## Dataset entries
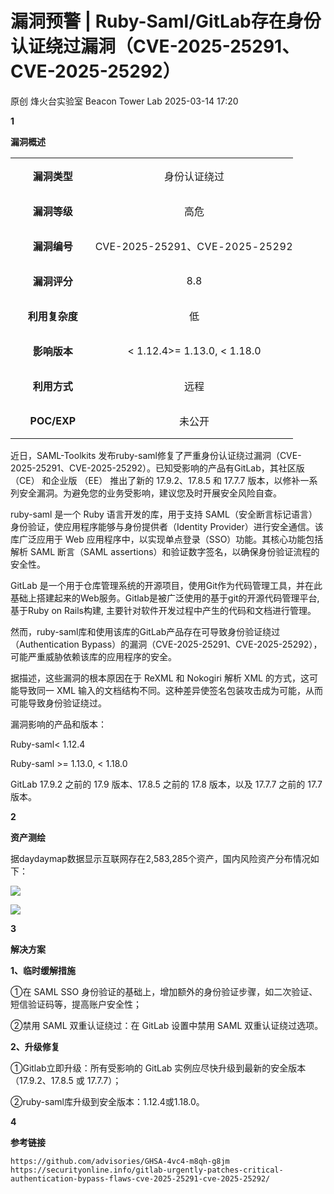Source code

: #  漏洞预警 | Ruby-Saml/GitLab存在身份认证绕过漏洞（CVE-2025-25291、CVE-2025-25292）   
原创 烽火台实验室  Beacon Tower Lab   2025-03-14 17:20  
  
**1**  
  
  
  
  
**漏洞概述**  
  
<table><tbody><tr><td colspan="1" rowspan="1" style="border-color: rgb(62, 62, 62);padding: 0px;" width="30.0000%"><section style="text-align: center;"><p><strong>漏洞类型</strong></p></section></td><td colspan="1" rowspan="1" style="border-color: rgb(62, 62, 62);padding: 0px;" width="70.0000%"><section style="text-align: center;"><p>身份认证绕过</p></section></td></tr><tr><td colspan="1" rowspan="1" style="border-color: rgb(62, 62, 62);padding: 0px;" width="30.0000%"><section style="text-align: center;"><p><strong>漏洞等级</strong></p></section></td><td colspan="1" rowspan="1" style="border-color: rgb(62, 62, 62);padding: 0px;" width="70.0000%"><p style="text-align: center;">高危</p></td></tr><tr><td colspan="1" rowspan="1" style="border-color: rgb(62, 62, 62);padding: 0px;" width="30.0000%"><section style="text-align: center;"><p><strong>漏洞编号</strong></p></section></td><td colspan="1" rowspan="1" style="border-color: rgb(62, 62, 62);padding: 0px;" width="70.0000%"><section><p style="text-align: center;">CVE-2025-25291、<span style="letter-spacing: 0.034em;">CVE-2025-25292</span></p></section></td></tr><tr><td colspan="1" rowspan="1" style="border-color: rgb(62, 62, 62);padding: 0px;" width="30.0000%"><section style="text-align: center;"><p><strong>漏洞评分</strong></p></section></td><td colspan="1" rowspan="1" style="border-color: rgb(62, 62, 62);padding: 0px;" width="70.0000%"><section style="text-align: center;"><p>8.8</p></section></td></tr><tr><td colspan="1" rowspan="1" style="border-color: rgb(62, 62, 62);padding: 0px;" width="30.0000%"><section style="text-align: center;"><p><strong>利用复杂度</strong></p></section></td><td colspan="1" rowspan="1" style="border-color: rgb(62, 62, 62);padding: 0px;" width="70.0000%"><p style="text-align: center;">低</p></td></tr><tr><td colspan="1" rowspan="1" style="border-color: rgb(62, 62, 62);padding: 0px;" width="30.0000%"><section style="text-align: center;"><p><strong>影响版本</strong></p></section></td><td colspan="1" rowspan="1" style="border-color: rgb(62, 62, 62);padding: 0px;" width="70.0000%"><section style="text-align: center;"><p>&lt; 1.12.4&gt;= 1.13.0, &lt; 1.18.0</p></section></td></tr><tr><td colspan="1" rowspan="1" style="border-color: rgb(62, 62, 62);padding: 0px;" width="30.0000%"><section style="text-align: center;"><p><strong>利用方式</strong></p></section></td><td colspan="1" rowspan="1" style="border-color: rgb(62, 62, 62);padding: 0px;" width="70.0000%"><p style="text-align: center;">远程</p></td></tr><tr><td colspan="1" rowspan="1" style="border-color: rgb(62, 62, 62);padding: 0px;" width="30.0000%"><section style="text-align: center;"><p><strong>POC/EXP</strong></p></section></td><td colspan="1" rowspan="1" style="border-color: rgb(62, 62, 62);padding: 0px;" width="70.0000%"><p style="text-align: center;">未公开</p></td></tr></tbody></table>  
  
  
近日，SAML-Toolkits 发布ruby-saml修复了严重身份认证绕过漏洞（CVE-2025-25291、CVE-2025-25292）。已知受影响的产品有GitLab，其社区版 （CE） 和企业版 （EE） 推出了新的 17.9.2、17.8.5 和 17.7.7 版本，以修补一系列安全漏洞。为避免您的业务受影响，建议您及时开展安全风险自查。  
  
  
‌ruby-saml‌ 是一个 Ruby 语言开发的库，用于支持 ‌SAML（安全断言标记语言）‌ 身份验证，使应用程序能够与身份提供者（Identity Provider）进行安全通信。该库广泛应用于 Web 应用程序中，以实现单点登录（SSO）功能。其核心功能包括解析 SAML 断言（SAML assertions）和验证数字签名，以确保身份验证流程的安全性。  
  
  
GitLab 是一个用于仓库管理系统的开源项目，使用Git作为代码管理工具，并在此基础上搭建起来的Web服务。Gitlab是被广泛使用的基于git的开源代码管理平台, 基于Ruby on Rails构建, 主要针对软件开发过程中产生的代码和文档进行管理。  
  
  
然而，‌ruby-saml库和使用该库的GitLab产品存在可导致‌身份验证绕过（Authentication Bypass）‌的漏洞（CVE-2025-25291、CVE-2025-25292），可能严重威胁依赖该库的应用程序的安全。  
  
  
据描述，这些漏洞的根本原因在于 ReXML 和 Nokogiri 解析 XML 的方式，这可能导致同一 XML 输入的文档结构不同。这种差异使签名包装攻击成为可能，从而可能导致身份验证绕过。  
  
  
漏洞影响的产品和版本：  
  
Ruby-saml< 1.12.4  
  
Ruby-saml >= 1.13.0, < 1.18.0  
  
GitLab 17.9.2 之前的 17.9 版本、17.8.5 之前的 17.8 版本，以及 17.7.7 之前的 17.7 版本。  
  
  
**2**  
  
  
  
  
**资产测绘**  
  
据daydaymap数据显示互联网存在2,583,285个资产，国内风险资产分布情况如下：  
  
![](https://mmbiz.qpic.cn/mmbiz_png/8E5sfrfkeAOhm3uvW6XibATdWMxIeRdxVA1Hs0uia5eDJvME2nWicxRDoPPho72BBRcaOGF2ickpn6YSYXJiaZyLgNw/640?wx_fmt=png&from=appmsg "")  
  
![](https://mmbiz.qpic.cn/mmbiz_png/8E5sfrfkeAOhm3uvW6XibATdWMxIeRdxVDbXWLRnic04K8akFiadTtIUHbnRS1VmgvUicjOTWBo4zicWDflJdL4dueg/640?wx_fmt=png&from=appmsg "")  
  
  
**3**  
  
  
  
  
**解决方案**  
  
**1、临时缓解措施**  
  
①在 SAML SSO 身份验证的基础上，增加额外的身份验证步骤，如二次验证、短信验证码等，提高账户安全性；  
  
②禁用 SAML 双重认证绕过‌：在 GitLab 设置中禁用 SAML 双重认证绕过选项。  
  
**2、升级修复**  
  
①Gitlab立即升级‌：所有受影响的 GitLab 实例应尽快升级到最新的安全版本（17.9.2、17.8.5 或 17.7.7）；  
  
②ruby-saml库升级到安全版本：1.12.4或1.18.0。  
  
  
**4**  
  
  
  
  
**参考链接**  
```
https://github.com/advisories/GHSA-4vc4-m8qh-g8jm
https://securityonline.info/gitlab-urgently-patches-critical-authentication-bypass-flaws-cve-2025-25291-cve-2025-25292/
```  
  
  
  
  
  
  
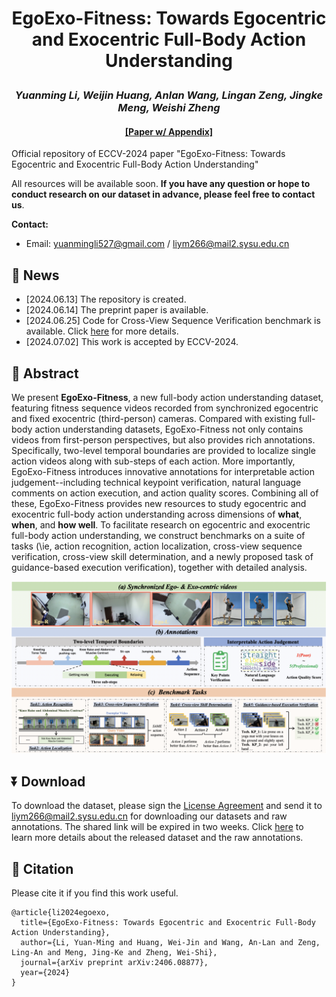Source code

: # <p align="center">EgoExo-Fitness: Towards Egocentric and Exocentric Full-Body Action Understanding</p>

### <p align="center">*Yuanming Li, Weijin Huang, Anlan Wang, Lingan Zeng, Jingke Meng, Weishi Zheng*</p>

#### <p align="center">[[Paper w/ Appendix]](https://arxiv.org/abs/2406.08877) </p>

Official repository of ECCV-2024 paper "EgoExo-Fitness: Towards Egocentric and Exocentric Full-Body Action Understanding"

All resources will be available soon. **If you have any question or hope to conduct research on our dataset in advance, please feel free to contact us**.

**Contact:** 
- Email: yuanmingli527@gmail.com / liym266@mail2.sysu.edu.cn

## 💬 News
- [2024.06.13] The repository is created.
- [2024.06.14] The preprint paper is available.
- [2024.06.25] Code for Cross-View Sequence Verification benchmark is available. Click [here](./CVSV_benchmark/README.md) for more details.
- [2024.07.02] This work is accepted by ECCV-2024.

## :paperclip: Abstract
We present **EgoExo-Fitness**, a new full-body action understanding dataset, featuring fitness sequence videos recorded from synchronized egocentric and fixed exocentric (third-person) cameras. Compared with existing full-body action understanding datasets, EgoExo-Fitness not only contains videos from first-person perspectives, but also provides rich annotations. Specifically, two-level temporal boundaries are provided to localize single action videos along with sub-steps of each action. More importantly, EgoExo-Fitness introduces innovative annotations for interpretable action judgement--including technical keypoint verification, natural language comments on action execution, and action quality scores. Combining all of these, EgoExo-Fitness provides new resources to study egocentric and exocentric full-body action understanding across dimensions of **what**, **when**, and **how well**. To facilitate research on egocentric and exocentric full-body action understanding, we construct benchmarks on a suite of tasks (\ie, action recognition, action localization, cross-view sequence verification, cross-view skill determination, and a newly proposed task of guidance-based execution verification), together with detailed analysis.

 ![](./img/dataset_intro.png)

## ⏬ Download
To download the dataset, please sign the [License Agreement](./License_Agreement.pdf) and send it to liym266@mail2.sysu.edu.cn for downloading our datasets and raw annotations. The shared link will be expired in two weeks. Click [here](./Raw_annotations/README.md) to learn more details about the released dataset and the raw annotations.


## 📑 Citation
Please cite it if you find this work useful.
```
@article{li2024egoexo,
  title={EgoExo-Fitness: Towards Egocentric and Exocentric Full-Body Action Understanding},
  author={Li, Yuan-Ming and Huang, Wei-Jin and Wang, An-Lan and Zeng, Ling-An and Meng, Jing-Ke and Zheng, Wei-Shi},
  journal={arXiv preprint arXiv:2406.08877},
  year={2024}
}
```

## Exercise
Only the count is wanted. Find the lines of the records that include the word "Towards" and state how many.

## Written solution
3